[Collection entries]
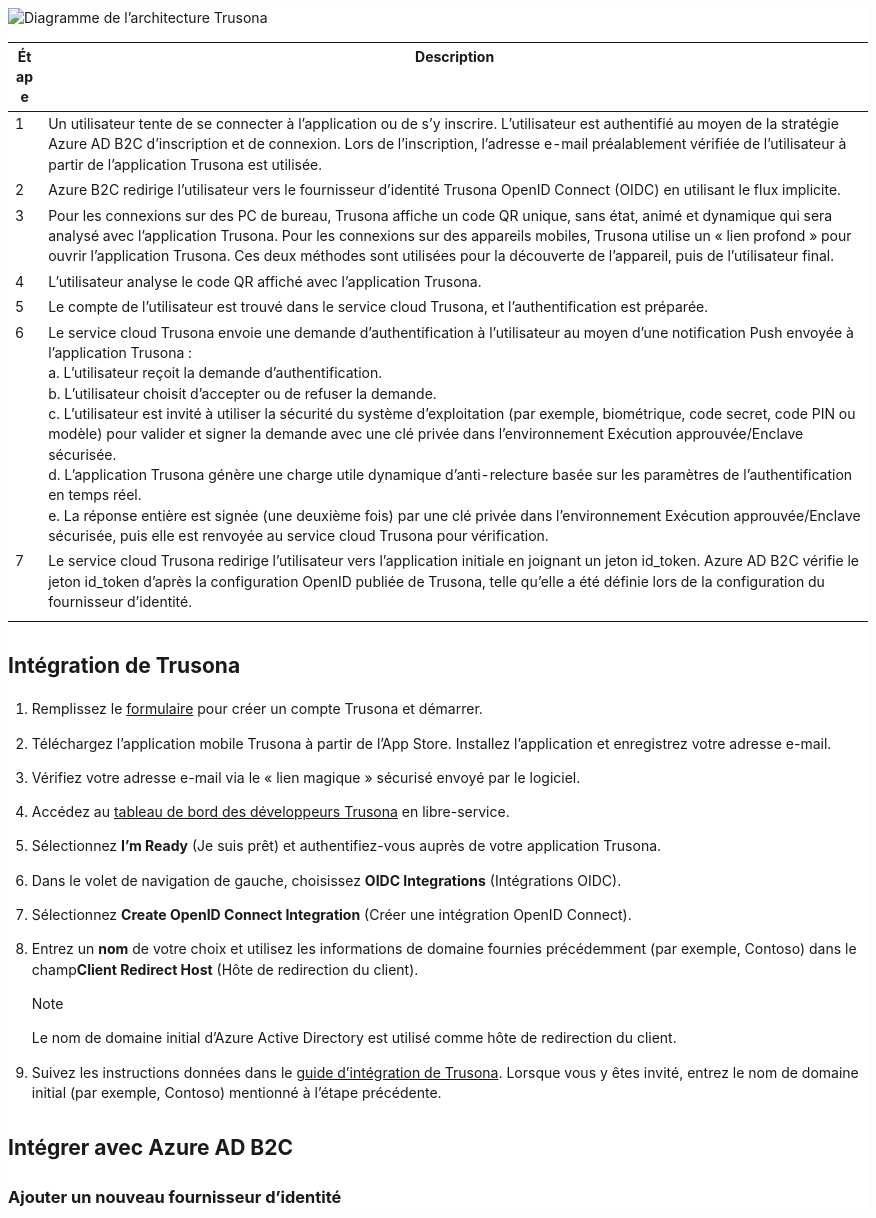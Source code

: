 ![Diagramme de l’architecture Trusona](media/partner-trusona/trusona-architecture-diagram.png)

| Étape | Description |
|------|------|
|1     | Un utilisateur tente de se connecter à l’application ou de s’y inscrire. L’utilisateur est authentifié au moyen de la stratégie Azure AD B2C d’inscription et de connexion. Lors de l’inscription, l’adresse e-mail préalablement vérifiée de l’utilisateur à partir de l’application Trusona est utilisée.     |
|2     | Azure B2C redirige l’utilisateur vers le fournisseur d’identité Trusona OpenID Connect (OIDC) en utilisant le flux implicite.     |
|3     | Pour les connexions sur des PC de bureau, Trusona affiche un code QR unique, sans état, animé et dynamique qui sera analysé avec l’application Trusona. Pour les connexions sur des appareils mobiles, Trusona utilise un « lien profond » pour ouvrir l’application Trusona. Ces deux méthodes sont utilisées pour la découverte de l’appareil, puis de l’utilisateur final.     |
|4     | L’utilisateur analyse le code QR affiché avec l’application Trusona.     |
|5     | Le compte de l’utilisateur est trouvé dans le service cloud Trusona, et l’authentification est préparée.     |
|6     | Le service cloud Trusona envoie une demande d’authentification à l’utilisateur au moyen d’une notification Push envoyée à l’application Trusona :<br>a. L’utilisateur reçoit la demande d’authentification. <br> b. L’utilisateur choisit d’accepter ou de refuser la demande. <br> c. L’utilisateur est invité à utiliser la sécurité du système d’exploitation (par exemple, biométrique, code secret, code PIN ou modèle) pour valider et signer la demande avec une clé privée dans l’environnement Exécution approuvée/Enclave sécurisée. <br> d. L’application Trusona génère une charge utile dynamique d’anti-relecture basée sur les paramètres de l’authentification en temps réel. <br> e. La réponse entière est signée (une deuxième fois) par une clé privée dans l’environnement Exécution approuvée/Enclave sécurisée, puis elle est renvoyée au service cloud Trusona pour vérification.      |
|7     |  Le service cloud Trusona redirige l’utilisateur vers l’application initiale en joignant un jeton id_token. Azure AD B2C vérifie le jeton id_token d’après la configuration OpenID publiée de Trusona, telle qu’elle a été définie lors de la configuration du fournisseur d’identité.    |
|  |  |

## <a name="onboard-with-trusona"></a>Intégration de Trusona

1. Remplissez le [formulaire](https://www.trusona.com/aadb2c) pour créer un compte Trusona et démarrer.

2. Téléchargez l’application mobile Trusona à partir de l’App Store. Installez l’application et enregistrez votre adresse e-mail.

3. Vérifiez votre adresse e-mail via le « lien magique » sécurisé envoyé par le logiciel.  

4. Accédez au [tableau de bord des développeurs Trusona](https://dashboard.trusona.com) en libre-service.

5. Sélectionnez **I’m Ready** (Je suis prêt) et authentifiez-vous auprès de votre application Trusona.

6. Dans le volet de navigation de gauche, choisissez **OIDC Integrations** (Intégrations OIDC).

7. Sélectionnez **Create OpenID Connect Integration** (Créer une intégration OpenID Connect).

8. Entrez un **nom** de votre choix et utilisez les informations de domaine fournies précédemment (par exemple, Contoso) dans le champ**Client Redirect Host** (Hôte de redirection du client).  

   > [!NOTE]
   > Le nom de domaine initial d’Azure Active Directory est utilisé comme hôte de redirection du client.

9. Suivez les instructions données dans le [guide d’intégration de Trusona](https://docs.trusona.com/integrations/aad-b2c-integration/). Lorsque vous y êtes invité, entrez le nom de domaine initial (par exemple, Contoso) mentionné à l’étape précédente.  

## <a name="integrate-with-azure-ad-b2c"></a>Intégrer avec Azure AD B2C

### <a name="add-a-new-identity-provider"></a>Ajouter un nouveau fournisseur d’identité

---

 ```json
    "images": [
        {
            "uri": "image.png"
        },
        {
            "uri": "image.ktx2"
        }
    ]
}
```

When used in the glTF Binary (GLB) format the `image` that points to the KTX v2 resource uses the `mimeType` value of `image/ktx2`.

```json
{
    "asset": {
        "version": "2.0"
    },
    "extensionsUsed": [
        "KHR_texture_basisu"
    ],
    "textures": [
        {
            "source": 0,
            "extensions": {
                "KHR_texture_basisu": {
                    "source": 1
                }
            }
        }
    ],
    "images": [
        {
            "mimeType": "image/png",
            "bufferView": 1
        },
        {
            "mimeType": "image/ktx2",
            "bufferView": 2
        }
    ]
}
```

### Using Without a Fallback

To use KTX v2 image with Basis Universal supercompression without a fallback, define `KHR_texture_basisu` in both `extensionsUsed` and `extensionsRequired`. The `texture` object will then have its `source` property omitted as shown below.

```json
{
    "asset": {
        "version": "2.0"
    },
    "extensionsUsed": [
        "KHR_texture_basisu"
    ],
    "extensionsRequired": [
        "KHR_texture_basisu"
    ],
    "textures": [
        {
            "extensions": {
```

--

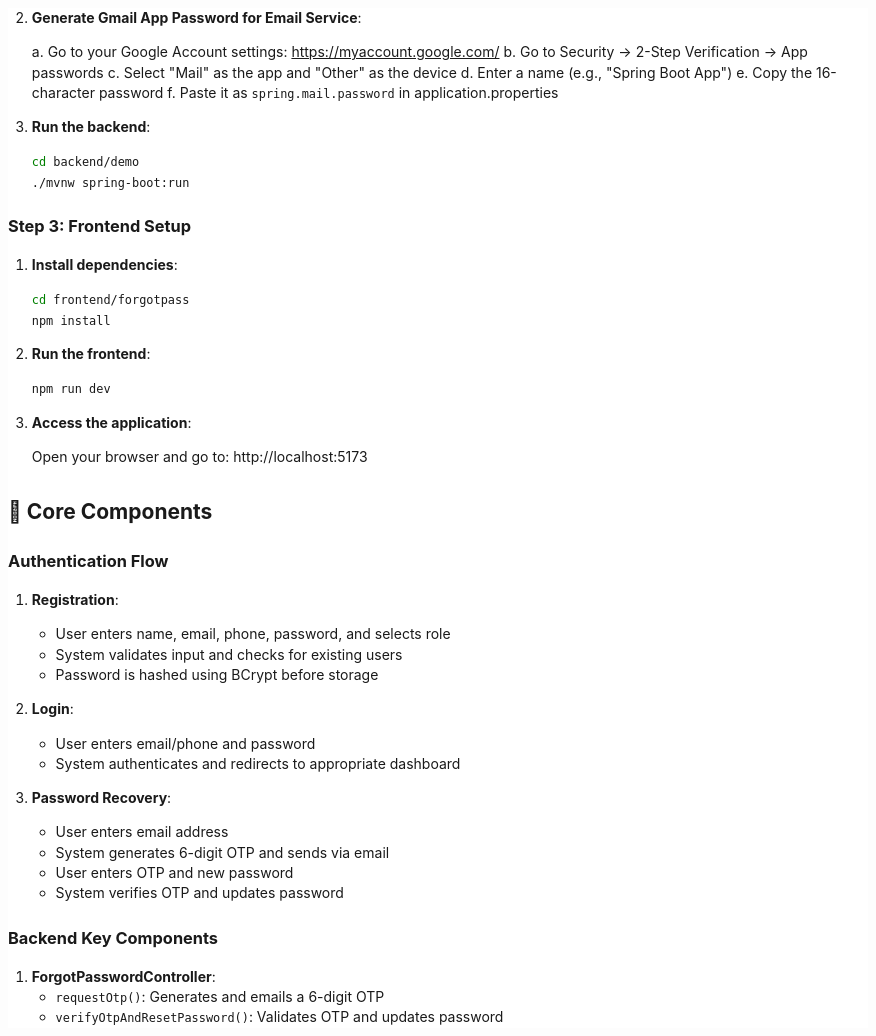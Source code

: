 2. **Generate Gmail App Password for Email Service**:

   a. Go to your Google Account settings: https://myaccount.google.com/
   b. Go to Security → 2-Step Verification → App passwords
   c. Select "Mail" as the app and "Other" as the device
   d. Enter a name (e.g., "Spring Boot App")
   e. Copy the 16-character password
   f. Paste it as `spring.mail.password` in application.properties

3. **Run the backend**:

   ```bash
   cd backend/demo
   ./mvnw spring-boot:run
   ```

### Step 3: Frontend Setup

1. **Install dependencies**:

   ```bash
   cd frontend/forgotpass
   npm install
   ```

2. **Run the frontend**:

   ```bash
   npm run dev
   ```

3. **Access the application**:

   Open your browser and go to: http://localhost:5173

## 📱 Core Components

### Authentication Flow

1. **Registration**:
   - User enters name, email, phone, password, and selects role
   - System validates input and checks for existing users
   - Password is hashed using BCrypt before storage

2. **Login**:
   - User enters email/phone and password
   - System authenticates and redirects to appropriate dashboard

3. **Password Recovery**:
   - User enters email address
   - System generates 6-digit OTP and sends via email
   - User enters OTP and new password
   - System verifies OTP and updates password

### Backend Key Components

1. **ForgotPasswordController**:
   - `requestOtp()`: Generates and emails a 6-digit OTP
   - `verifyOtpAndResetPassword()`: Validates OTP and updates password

▸ **What you need to do**:
Where does the word "your" appear in the records above? Return every line that holds it.

▸ **Answer for this exercise**:
   a. Go to your Google Account settings: https://myaccount.google.com/
   Open your browser and go to: http://localhost:5173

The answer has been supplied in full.